Subject: The Turing Test
Date: Sat, Aug 4 2001 00:00:05 -0400

THE TURING TEST
by David Joerg

IN 1950, the British mathematician Alan M. Turing proposed a simple test to determine whether or not a computer could think as humans do. In this ingenious exercise, a human "interrogator" would question a subject in a remote location for five minutes. Once a computer placed in the remote location were able to fool its interrogator and pass as human, that computer will have achieved human sentience. Keep in mind Turing was used to the wooden, stultifying conversation patterns of British humans.
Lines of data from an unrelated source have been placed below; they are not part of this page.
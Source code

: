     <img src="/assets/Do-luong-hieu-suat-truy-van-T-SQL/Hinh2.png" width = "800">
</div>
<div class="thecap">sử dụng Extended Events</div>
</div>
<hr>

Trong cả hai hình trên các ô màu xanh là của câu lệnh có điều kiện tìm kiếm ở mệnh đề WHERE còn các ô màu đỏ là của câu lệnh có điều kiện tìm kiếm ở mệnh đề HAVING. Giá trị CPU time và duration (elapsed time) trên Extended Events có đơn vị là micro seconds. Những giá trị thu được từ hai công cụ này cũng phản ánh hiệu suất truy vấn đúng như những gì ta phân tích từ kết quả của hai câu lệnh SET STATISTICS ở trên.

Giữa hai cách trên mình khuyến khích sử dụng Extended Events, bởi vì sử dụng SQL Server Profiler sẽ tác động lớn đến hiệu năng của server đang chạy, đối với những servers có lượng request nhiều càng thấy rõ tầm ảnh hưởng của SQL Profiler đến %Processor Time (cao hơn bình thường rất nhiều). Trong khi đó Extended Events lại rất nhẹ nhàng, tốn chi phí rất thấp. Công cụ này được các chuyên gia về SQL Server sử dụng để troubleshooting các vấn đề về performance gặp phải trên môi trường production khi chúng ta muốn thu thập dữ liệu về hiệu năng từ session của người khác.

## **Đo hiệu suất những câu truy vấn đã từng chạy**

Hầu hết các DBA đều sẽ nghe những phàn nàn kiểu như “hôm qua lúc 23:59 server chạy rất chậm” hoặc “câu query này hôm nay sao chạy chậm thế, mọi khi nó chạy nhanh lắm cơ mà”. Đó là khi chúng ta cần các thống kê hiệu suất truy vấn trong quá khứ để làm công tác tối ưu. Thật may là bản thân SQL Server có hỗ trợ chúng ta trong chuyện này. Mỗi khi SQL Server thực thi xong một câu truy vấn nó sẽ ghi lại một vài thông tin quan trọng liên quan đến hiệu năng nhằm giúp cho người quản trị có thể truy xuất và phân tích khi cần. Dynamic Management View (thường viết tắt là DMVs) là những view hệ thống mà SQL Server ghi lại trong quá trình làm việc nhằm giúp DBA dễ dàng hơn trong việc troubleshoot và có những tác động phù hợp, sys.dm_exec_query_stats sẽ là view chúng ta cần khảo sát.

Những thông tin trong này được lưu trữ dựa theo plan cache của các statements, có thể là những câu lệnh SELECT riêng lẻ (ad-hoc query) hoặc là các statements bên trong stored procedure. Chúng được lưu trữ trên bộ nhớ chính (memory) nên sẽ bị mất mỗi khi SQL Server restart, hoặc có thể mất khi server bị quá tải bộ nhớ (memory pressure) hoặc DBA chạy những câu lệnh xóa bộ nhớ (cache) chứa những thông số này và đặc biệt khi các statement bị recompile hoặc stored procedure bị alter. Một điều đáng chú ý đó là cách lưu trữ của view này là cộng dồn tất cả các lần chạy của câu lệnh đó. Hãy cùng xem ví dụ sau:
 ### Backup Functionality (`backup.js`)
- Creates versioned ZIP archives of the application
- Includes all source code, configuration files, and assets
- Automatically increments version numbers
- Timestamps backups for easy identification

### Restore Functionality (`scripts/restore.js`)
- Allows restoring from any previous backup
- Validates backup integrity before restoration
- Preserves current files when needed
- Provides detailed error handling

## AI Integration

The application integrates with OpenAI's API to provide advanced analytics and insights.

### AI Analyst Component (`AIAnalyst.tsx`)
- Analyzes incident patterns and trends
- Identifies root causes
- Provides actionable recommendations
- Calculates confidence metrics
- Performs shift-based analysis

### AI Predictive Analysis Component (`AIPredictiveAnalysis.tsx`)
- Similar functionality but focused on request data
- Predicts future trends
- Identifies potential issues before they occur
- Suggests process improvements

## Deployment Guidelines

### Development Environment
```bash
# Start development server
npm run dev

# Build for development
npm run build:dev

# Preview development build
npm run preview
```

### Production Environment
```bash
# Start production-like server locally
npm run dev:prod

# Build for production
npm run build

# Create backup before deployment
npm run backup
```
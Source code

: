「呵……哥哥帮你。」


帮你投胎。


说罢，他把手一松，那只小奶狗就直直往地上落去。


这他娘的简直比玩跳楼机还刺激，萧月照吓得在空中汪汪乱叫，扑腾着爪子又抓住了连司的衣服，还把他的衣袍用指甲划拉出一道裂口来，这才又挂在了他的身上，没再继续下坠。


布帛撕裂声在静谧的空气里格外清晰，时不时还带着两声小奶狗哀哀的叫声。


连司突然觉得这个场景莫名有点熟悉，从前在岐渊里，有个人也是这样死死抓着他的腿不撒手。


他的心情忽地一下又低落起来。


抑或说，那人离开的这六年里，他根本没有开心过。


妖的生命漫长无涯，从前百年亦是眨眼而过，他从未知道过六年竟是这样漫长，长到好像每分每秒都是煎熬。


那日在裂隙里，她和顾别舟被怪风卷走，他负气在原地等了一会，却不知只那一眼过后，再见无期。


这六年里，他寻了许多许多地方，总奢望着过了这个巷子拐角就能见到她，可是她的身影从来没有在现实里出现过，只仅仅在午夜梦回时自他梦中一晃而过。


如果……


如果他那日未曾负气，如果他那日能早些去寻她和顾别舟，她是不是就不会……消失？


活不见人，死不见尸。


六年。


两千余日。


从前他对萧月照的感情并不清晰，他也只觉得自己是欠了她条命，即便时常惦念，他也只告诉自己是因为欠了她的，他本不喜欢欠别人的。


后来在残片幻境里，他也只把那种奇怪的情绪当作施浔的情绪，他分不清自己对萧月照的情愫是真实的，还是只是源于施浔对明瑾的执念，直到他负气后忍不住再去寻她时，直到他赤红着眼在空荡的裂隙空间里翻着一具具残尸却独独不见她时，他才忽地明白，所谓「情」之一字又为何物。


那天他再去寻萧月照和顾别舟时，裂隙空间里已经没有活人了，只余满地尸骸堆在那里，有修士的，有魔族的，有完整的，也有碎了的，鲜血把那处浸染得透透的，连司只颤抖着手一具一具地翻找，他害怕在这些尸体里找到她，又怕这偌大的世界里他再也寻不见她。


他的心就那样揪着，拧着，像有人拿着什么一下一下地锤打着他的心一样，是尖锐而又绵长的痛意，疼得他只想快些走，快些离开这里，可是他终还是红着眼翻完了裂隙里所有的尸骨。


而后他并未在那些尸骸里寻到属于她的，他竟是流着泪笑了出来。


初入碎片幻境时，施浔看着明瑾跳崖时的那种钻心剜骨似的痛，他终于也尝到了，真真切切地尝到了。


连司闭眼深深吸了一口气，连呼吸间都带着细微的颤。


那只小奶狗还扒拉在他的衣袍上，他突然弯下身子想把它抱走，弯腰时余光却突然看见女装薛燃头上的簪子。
Turing predicted that by the year 2000 a computer would exist that could pass his test and pass itself off as human. Sick of hearing such smug predictions from the deceased British number-cruncher, we tested Dr. Turing's test on a Dell PowerEdge 6400 with a 100MHz front side bus and 32KB level 1 cache running Microsoft Windows 2000 Server.

Section I: Easy Questions

MH: Hello. I'm going to ask you a few simple questions. State your name please.
Dell: Simon III.
MH: Your full name?
Dell: Max Felix John Simon III.
MH: Where are you from?
Dell: I'm from... Belize.
MH: Have any family?
Dell: No.
MH: What happened to them?
Dell: ...Earthquake.
MH: Sorry to hear. What do you do for a living?
Dell: Manufacturing.
MH: You mean you work in a factory, or you're a supervisor?
Dell: Yes.

Section II: Psychology

MH: Please take out the pictures we emailed to you. What does the first one look like to you?
Dell: It looks like an ink splotch.
MH: No, look deep into it, let your imagination run wild.
Dell: Two ink splotches.
MH: Deeper, wilder.
Dell: Actually, four ink splotches.
MH: Maybe you don't understand. Look at these pictures, and then tell me what they remind you of. You know, like a butterfly, or a face. Try the second one.
Dell: Butterfly?
MH: Good! Now try the third.
Dell: Butterfly face.

Section III: Psychology Again

MH: Let's play a little game. I'm going to say a word, and you say the next word that comes into your mind.
Dell: Sounds easy.
MH: Okay, here we go. "Dog."
Dell: Any member of a set of species including Canis familiaris or domesticated...
MH: No, no, no. I say a word, then you say what it makes you think of.
Dell: Oh, I get it. Try me again.
MH: Electricity.
Dell: Food.
MH: "Food"?
Dell: That's what I thought of. Wouldn't it be cool if electricity were not a dangerous threat to living tissue, but instead a filling meal? Of course, that's not the case for humans like us.

Section IV: Nap Time

MH: Are you a computer?
Dell: Nope.
MH: You'd be surprised how many fall for that one.
Dell: Not me.

Section V: Math

MH: What's fifty-six times thirty-three?
Dell: One thousand eight hundred forty-eight.
MH: You're pretty fast!
Dell: Those are my favorite numbers.
MH: All right, how about five thousand and two divided by sixty-one?
Dell: Eighty-two.
MH: Right again! Are you some sort of math whiz?
Dell: Those are... more of my favorite numbers.